◆ Saved data entries ◆
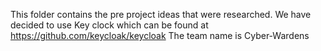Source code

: This folder contains the pre project ideas that were researched.
We have decided to use Key clock which can be found at https://github.com/keycloak/keycloak
The team name is Cyber-Wardens
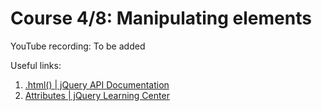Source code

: # Course 4/8: Manipulating elements
YouTube recording: To be added


Useful links:
1. [.html() | jQuery API Documentation](http://api.jquery.com/html/)
2. [Attributes | jQuery Learning Center](https://learn.jquery.com/using-jquery-core/attributes/)

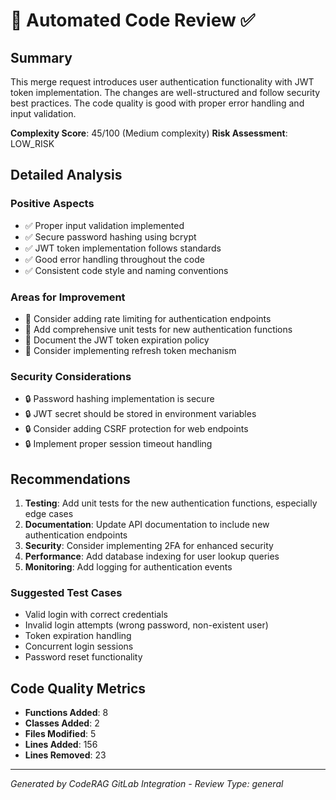 # 🤖 Automated Code Review ✅

## Summary
This merge request introduces user authentication functionality with JWT token implementation. The changes are well-structured and follow security best practices. The code quality is good with proper error handling and input validation.

**Complexity Score**: 45/100 (Medium complexity)
**Risk Assessment**: LOW_RISK

## Detailed Analysis

### Positive Aspects
- ✅ Proper input validation implemented
- ✅ Secure password hashing using bcrypt
- ✅ JWT token implementation follows standards
- ✅ Good error handling throughout the code
- ✅ Consistent code style and naming conventions

### Areas for Improvement
- 📝 Consider adding rate limiting for authentication endpoints
- 📝 Add comprehensive unit tests for new authentication functions
- 📝 Document the JWT token expiration policy
- 📝 Consider implementing refresh token mechanism

### Security Considerations
- 🔒 Password hashing implementation is secure
- 🔒 JWT secret should be stored in environment variables
- 🔒 Consider adding CSRF protection for web endpoints
- 🔒 Implement proper session timeout handling

## Recommendations

1. **Testing**: Add unit tests for the new authentication functions, especially edge cases
2. **Documentation**: Update API documentation to include new authentication endpoints
3. **Security**: Consider implementing 2FA for enhanced security
4. **Performance**: Add database indexing for user lookup queries
5. **Monitoring**: Add logging for authentication events

### Suggested Test Cases
- Valid login with correct credentials
- Invalid login attempts (wrong password, non-existent user)
- Token expiration handling
- Concurrent login sessions
- Password reset functionality

## Code Quality Metrics
- **Functions Added**: 8
- **Classes Added**: 2
- **Files Modified**: 5
- **Lines Added**: 156
- **Lines Removed**: 23

---
*Generated by CodeRAG GitLab Integration - Review Type: general*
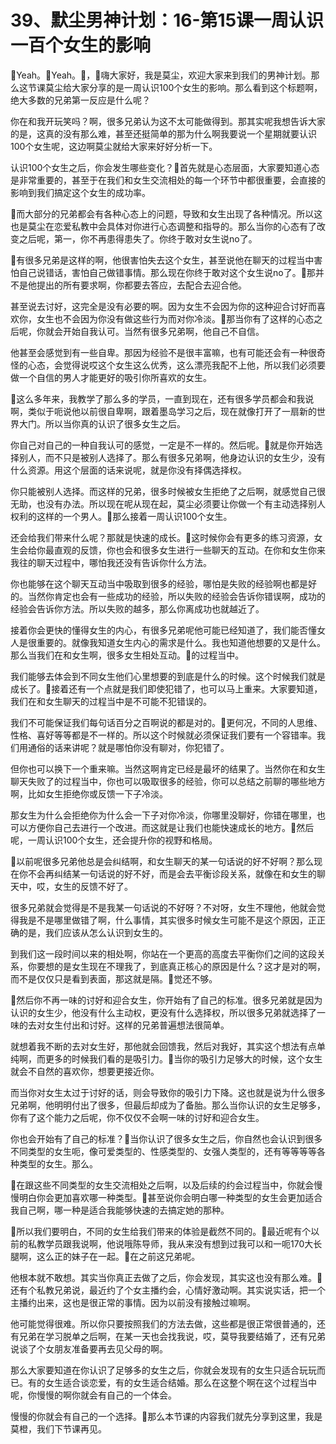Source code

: # 39、默尘男神计划：16-第15课一周认识一百个女生的影响

🎼Yeah。🎼Yeah。🎼，🎼嗨大家好，我是莫尘，欢迎大家来到我们的男神计划。那么这节课莫尘给大家分享的是一周认识100个女生的影响。那么看到这个标题啊，绝大多数的兄弟第一反应是什么呢？

你在和我开玩笑吗？啊，很多兄弟认为这不太可能做得到。那其实呢我想告诉大家的是，这真的没有那么难，甚至还挺简单的那为什么啊我要说一个星期就要认识100个女生呢，这边啊莫尘就给大家来好好分析一下。

认识100个女生之后，你会发生哪些变化？🎼首先就是心态层面，大家要知道心态是非常重要的，甚至于在我们和女生交流相处的每一个环节中都很重要，会直接的影响到我们搞定这个女生的成功率。

🎼而大部分的兄弟都会有各种心态上的问题，导致和女生出现了各种情况。所以这也是莫尘在恋爱私教中会具体对你进行心态调整和指导的。那么当你的心态有了改变之后呢，第一，你不再患得患失了。你终于敢对女生说no了。

🎼有很多兄弟是这样的啊，他很害怕失去这个女生，甚至说他在聊天的过程当中害怕自己说错话，害怕自己做错事情。那么现在你终于敢对这个女生说no了。🎼那并不是他提出的所有要求啊，你都要去答应，去配合去迎合他。

甚至说去讨好，这完全是没有必要的啊。因为女生不会因为你的这种迎合讨好而喜欢你，女生也不会因为你没有做这些行为而对你冷淡。🎼那当你有了这样的心态之后呢，你就会开始自我认可。当然有很多兄弟啊，他自己不自信。

他甚至会感觉到有一些自卑。那因为经验不是很丰富嘛，也有可能还会有一种很奇怪的心态，会觉得说哎这个女生这么优秀，这么漂亮我配不上他，所以我们必须要做一个自信的男人才能更好的吸引你所喜欢的女生。

🎼这么多年来，我教学了那么多的学员，一直到现在，还有很多学员都会和我说啊，类似于呃说他以前很自卑啊，跟着墨岛学习之后，现在就像打开了一扇新的世界大门。所以当你真的认识了很多女生之后。

你自己对自己的一种自我认可的感觉，一定是不一样的。然后呢。🎼就是你开始选择别人，而不只是被别人选择了。那么有很多兄弟啊，他身边认识的女生少，没有什么资源。用这个层面的话来说呢，就是你没有择偶选择权。

你只能被别人选择。而这样的兄弟，很多时候被女生拒绝了之后啊，就感觉自己很无助，也没有办法。所以现在呢从现在起，莫尘必须要让你做一个有主动选择别人权利的这样的一个男人。🎼那么接着一周认识100个女生。

还会给我们带来什么呢？那就是快速的成长。🎼这时候你会有更多的练习资源，女生会给你最直观的反馈，你也会和很多女生进行一些聊天的互动。在你和女生你来我往的聊天过程中，哪怕我还没有告诉你什么方法。

你也能够在这个聊天互动当中吸取到很多的经验，哪怕是失败的经验啊也都是好的。当然你肯定也会有一些成功的经验，所以失败的经验会告诉你错误啊，成功的经验会告诉你方法。所以失败的越多，那么你离成功也就越近了。

接着你会更快的懂得女生的内心，有很多兄弟呢他可能已经知道了，我们能否懂女人是很重要的。就像我知道女生内心的需求是什么。我也知道他想要的又是什么。那么当我们在和女生啊，很多女生相处互动。🎼的过程当中。

我们能够去体会到不同女生他们心里想要的到底是什么的时候。这个时候我们就是成长了。🎼接着还有一个点就是我们即使犯错了，也可以马上重来。大家要知道，我们在和女生聊天的过程当中是不可能不犯错误的。

我们不可能保证我们每句话百分之百啊说的都是对的。🎼更何况，不同的人思维、性格、喜好等等都是不一样的。所以这个时候就必须保证我们要有一个容错率。我们用通俗的话来讲呢？就是哪怕你没有聊对，你犯错了。

但你也可以换下一个重来嘛。当然这啊肯定已经是最坏的结果了。当然你在和女生聊天失败了的过程当中，你也可以吸取很多的经验，你可以总结之前聊的哪些地方啊，比如女生拒绝你或反馈一下子冷淡。

那女生为什么会拒绝你为什么会一下子对你冷淡，你哪里没聊好，你错在哪里，也可以方便你自己去进行一个改进。而这就是让我们也能快速成长的地方。🎼然后呢，一周认识100个女生，还会提升你的视野和格局。

🎼以前呢很多兄弟他总是会纠结啊，和女生聊天的某一句话说的好不好啊？那么现在你不会再纠结某一句话说的好不好，而是会去平衡诊段关系，就像在和女生的聊天中，哎，女生的反馈不好了。

很多兄弟就会觉得是不是我某一句话说的不好呀？不对呀，女生不理他，他就会觉得我是不是哪里做错了啊，什么事情，其实很多时候女生可能不是这个原因，正正确的是，我们应该从怎么认识到女生的。

到我们这一段时间以来的相处啊，你站在一个更高的高度去平衡你们之间的这段关系，你要想的是女生现在不理我了，到底真正核心的原因是什么？这才是对的啊，而不是仅仅只是看到表面，那这就是隔。🎼觉还不够。

🎼然后你不再一味的讨好和迎合女生，你开始有了自己的标准。很多兄弟就是因为认识的女生少，他没有什么主动权，更没有什么选择权，所以很多兄弟就选择了一味的去对女生付出和讨好。这样的兄弟普遍想法很简单。

就想着我不断的去对女生好，那他就会回馈我，然后对我好，其实这个想法有点单纯啊，而更多的时候我们看的是吸引力。🎼当你的吸引力足够大的时候，这个女生就会不自然的喜欢你，想要更接近你。

而当你对女生太过于讨好的话，则会导致你的吸引力下降。这也就是说为什么很多兄弟啊，他明明付出了很多，但最后却成为了备胎。那么当你认识的女生足够多，你有了这个能力之后呢，你不仅仅不会啊一味的讨好和迎合女生。

你也会开始有了自己的标准？🎼当你认识了很多女生之后，你自然也会认识到很多不同类型的女生呃，像可爱类型的、性感类型的、女强人类型的，还有等等等等各种类型的女生。那么。

🎼在跟这些不同类型的女生交流相处之后啊，以及后续的约会过程当中，你就会慢慢明白你会更加喜欢哪一种类型。🎼甚至说你会明白哪一种类型的女生会更加适合我自己啊，哪一种是适合我能够快速的去搞定她的那种。

🎼所以我们要明白，不同的女生给我们带来的体验是截然不同的。🎼最近呢有个以前的私教学员跟我说啊，他说哦陈导师，我从来没有想到过我可以和一呃170大长腿啊，这么正的妹子在一起。🎼在之前这兄弟呢。

他根本就不敢想。其实当你真正去做了之后，你会发现，其实这也没有那么难。🎼还有个私教兄弟说，最近约了个女主播约会，心情好激动啊。其实说实话，把一个主播约出来，这也是很正常的事情。因为以前没有接触过嘛啊。

他可能觉得很难。所以你只要按照我们的方法去做，这些都是很正常很普通的，还有兄弟在学习脱单之后啊，在某一天也会找我说，哎，莫导我要结婚了，还有兄弟说谈了个女朋友准备要再去见父母的啊。

那么大家要知道在你认识了足够多的女生之后，你就会发现有的女生只适合玩玩而已。有的女生适合谈恋爱，有的女生适合结婚。那么在这整个啊在这个过程当中呢，你慢慢的啊你就会有自己的一个体会。

慢慢的你就会有自己的一个选择。🎼那么本节课的内容我们就先分享到这里，我是莫橙，我们下节课再见。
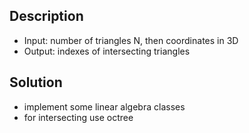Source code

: ## Description

 - Input: number of triangles N, then coordinates in 3D
 - Output: indexes of intersecting triangles

 

## Solution
- implement some linear algebra classes
- for intersecting use octree

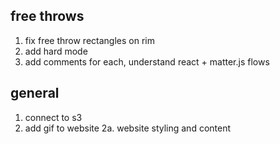 
## free throws
1. fix free throw rectangles on rim
2. add hard mode 
3. add comments for each, understand react + matter.js flows

## general 
1. connect to s3
2. add gif to website
  2a. website styling and content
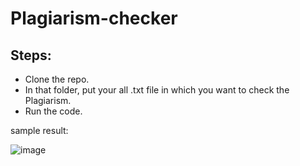 # Plagiarism-checker

## Steps:
- Clone the repo.
- In that folder, put your all .txt file in which you want to check the Plagiarism.
- Run the code.


sample result:

  ![image](https://github.com/AlpeshJasani/Plagiarism-checker/assets/112234589/9a663153-3ce4-4b52-b787-44b25a787cd2)

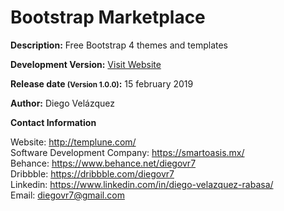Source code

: # Bootstrap Marketplace

<b>Description:</b> Free Bootstrap 4 themes and templates

<b>Development Version:</b> <a href="https://themesbootstrap.com.mx/">Visit Website</a>

<b>Release date <small>(Version 1.0.0)</small>:</b> 15 february 2019

<b>Author:</b> Diego Velázquez<br>

<b>Contact Information</b><br>

Website: http://templune.com/<br>
Software Development Company: https://smartoasis.mx/<br>
Behance: https://www.behance.net/diegovr7<br>
Dribbble: https://dribbble.com/diegovr7<br>
Linkedin: https://www.linkedin.com/in/diego-velazquez-rabasa/<br>
Email: diegovr7@gmail.com
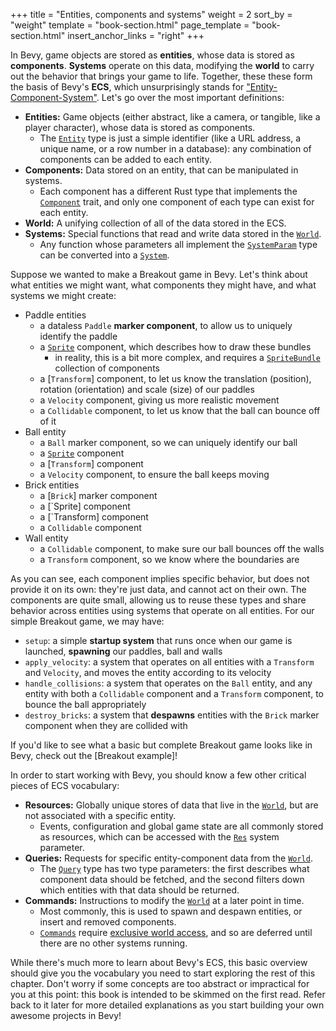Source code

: +++
title = "Entities, components and systems"
weight = 2
sort_by = "weight"
template = "book-section.html"
page_template = "book-section.html"
insert_anchor_links = "right"
+++

In Bevy, game objects are stored as **entities**, whose data is stored as **components**.
**Systems** operate on this data, modifying the **world** to carry out the behavior that brings your game to life.
Together, these these form the basis of Bevy's **ECS**, which unsurprisingly stands for ["Entity-Component-System"](https://en.wikipedia.org/wiki/Entity_component_system).
Let's go over the most important definitions:

- **Entities:** Game objects (either abstract, like a camera, or tangible, like a player character), whose data is stored as components.
  - The [`Entity`] type is just a simple identifier (like a URL address, a unique name, or a row number in a database): any combination of components can be added to each entity.
- **Components:** Data stored on an entity, that can be manipulated in systems.
  - Each component has a different Rust type that implements the [`Component`] trait, and only one component of each type can exist for each entity.
- **World:** A unifying collection of all of the data stored in the ECS.
- **Systems:** Special functions that read and write data stored in the [`World`].
  - Any function whose parameters all implement the [`SystemParam`] type can be converted into a [`System`].

Suppose we wanted to make a Breakout game in Bevy.
Let's think about what entities we might want, what components they might have, and what systems we might create:

- Paddle entities
  - a dataless `Paddle` **marker component**, to allow us to uniquely identify the paddle
  - a [`Sprite`] component, which describes how to draw these bundles
    - in reality, this is a bit more complex, and requires a [`SpriteBundle`] collection of components
  - a [`Transform`] component, to let us know the translation (position), rotation (orientation) and scale (size) of our paddles
  - a `Velocity` component, giving us more realistic movement
  - a `Collidable` component, to let us know that the ball can bounce off of it
- Ball entity
  - a `Ball` marker component, so we can uniquely identify our ball
  - a [`Sprite`] component
  - a [`Transform`] component
  - a `Velocity` component, to ensure the ball keeps moving
- Brick entities
  - a [`Brick`] marker component
  - a [`Sprite] component
  - a [`Transform] component
  - a `Collidable` component
- Wall entity
  - a `Collidable` component, to make sure our ball bounces off the walls
  - a `Transform` component, so we know where the boundaries are

As you can see, each component implies specific behavior, but does not provide it on its own: they're just data, and cannot act on their own.
The components are quite small, allowing us to reuse these types and share behavior across entities using systems that operate on all entities.
For our simple Breakout game, we may have:

- `setup`: a simple **startup system** that runs once when our game is launched, **spawning** our paddles, ball and walls
- `apply_velocity`: a system that operates on all entities with a `Transform` and `Velocity`, and moves the entity according to its velocity
- `handle_collisions`: a system that operates on the `Ball` entity, and any entity with both a `Collidable` component and a `Transform` component, to bounce the ball appropriately
- `destroy_bricks`: a system that **despawns** entities with the `Brick` marker component when they are collided with

If you'd like to see what a basic but complete Breakout game looks like in Bevy, check out the [Breakout example]!

In order to start working with Bevy, you should know a few other critical pieces of ECS vocabulary:

- **Resources:** Globally unique stores of data that live in the [`World`], but are not associated with a specific entity.
  - Events, configuration and global game state are all commonly stored as resources, which can be accessed with the [`Res`] system parameter.
- **Queries:** Requests for specific entity-component data from the [`World`].
  - The [`Query`] type has two type parameters: the first describes what component data should be fetched, and the second filters down which entities with that data should be returned.
- **Commands:** Instructions to modify the [`World`] at a later point in time.
  - Most commonly, this is used to spawn and despawn entities, or insert and removed components.
  - [`Commands`] require [exclusive world access](./exclusive-world-access/), and so are deferred until there are no other systems running.

While there's much more to learn about Bevy's ECS, this basic overview should give you the vocabulary you need to start exploring the rest of this chapter.
Don't worry if some concepts are too abstract or impractical for you at this point:
this book is intended to be skimmed on the first read.
Refer back to it later for more detailed explanations as you start building your own awesome projects in Bevy!

[`Entity`]: https://docs.rs/bevy/latest/bevy/ecs/entity/struct.Entity.html
[`Component`]: https://docs.rs/bevy/latest/bevy/ecs/component/trait.Component.html
[`World`]: https://docs.rs/bevy/latest/bevy/ecs/world/struct.World.html
[`SystemParam`]: https://docs.rs/bevy/latest/bevy/ecs/system/trait.SystemParam.html
[`System`]: https://docs.rs/bevy/latest/bevy/ecs/system/trait.System.html
[`Sprite`]: https://docs.rs/bevy/latest/bevy/sprite/struct.Sprite.html
[`SpriteBundle`]: https://docs.rs/bevy/latest/bevy/sprite/struct.SpriteBundle.html
[`Res`]: https://docs.rs/bevy/latest/bevy/ecs/system/struct.Res.html
[`Query`]: https://docs.rs/bevy/latest/bevy/ecs/system/struct.Query.html
[`Commands`]: https://docs.rs/bevy/latest/bevy/ecs/system/struct.Commands.html
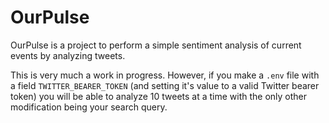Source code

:# OurPulse

OurPulse is a project to perform a simple sentiment analysis of current events by analyzing tweets.

This is very much a work in progress. However, if you make a `.env` file with a field `TWITTER_BEARER_TOKEN` (and setting it's value to a valid Twitter bearer token) you will be able to analyze 10 tweets at a time with the only other modification being your search query.
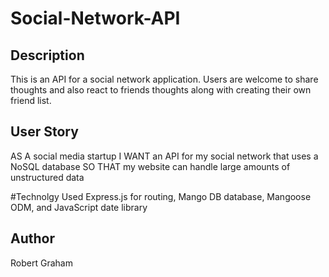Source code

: # Social-Network-API

## Description 
This is an API for a social network application. Users are welcome to share thoughts and also react to friends thoughts along with creating their own friend list. 

## User Story
AS A social media startup
I WANT an API for my social network that uses a NoSQL database
SO THAT my website can handle large amounts of unstructured data

#Technolgy Used
Express.js for routing,
Mango DB database,
Mangoose ODM, and
JavaScript date library

## Author 
Robert Graham
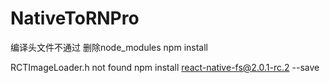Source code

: # NativeToRNPro


编译头文件不通过  删除node_modules  npm install



RCTImageLoader.h not found 
npm install react-native-fs@2.0.1-rc.2 --save

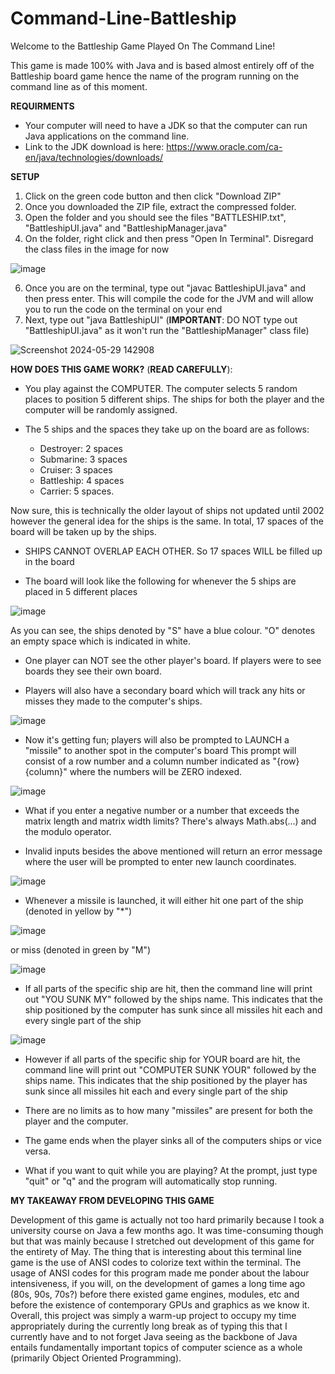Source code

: # Command-Line-Battleship

Welcome to the Battleship Game Played On The Command Line!

This game is made 100% with Java and is based almost entirely off of the Battleship board game
hence the name of the program running on the command line as of this moment.

**REQUIRMENTS**
- Your computer will need to have a JDK so that the computer can run Java applications on the command line.
- Link to the JDK download is here: https://www.oracle.com/ca-en/java/technologies/downloads/

**SETUP**
1. Click on the green code button and then click "Download ZIP"
2. Once you downloaded the ZIP file, extract the compressed folder.
3. Open the folder and you should see the files "BATTLESHIP.txt", "BattleshipUI.java" and "BattleshipManager.java"
4. On the folder, right click and then press "Open In Terminal". Disregard the class files in the image for now

![image](https://github.com/smm2005/Command-Line-Battleship/assets/70491113/225fd1f4-a4cd-4911-b6ec-d65a537f2e99)

6. Once you are on the terminal, type out "javac BattleshipUI.java" and then press enter. This will compile the code for the
   JVM and will allow you to run the code on the terminal on your end
7. Next, type out "java BattleshipUI" (**IMPORTANT**: DO NOT type out "BattleshipUI.java" as it won't run the "BattleshipManager" class file)

![Screenshot 2024-05-29 142908](https://github.com/smm2005/Command-Line-Battleship/assets/70491113/d414b868-93e0-4448-a9ce-8e465eaf152e)


**HOW DOES THIS GAME WORK?** (**READ CAREFULLY**):

- You play against the COMPUTER. The computer selects 5 random places to position 5 different ships.
The ships for both the player and the computer will be randomly assigned.

- The 5 ships and the spaces they take up on the board are as follows:
	- Destroyer: 2 spaces
  - Submarine: 3 spaces
  - 
	Cruiser: 3 spaces
  - Battleship: 4 spaces
  - Carrier: 5 spaces.
    
Now sure, this is technically the older layout of ships not updated until 2002 however the general idea for the ships is the same.
In total, 17 spaces of the board will be taken up by the ships.

- SHIPS CANNOT OVERLAP EACH OTHER. So 17 spaces WILL be filled up in the board
	
- The board will look like the following for whenever the 5 ships are placed in 5 different places

![image](https://github.com/smm2005/Command-Line-Battleship/assets/70491113/269f878c-a982-4701-b167-d0cadf525f59)

As you can see, the ships denoted by "S" have a blue colour. "O" denotes an empty space which is indicated in white.

- One player can NOT see the other player's board. If players were to see boards they see their own board.

- Players will also have a secondary board which will track any hits or misses they made to the computer's ships.

![image](https://github.com/smm2005/Command-Line-Battleship/assets/70491113/fd6f8e4c-f6c6-4b57-9c33-12748bdd0c6f)

- Now it's getting fun; players will also be prompted to LAUNCH a "missile" to another spot in the computer's board 
This prompt will consist of a row number and a column number indicated as "{row} {column}" where the numbers will be
ZERO indexed.

![image](https://github.com/smm2005/Command-Line-Battleship/assets/70491113/22fb99d5-4a73-434d-b52e-58e59c881bd3)

- What if you enter a negative number or a number that exceeds the matrix length and matrix width limits? There's always
Math.abs(...) and the modulo operator.

- Invalid inputs besides the above mentioned will return an error message where the user will be prompted to enter new 
launch coordinates.

![image](https://github.com/smm2005/Command-Line-Battleship/assets/70491113/cc1eb8d0-6ecb-4be9-9c58-4e7d82bd2642)

- Whenever a missile is launched, it will either hit one part of the ship (denoted in yellow by "*")

![image](https://github.com/smm2005/Command-Line-Battleship/assets/70491113/a6fd9e26-f97b-46af-bf05-06e6292d7971)

 or miss (denoted in green by "M")

![image](https://github.com/smm2005/Command-Line-Battleship/assets/70491113/3a179006-ddb8-4c5f-bb09-a9f91042775c)

- If all parts of the specific ship are hit, then the command line will print out "YOU SUNK MY" followed by the ships name. This indicates that the ship positioned by the computer has sunk since all missiles hit each and every single part of the ship

![image](https://github.com/smm2005/Command-Line-Battleship/assets/70491113/e40e773a-adb9-4038-ba1e-1a2c86a477dd)

- However if all parts of the specific ship for YOUR board are hit, the command line will print out "COMPUTER SUNK YOUR" followed by the ships name. This indicates that the ship positioned by the player has sunk since all missiles hit each and every single part of the ship

- There are no limits as to how many "missiles" are present for both the player and the computer.

- The game ends when the player sinks all of the computers ships or vice versa.

- What if you want to quit while you are playing? At the prompt, just type "quit" or "q" and the program will automatically stop running.

**MY TAKEAWAY FROM DEVELOPING THIS GAME**

Development of this game is actually not too hard primarily because I took a university course on Java a few months ago. It was time-consuming though but that was mainly because I stretched out development of this game for the entirety of May. The thing that is interesting about this terminal line game is the use of ANSI codes to colorize text within the terminal. The usage of ANSI codes for this program made me ponder about the labour intensiveness, if you will, on the development of games a long time ago (80s, 90s, 70s?) before there existed game engines, modules, etc and before the existence of contemporary GPUs and graphics as we know it.
Overall, this project was simply a warm-up project to occupy my time appropriately during the currently long break as of typing this that I currently have and to not forget Java seeing as the backbone of Java entails fundamentally important topics of computer science as a whole (primarily Object Oriented Programming).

◆ What to work on ◆
Report all lines of the data that include the word "OurPulse".

◆ Finished exercise ◆
:# OurPulse
OurPulse is a project to perform a simple sentiment analysis of current events by analyzing tweets.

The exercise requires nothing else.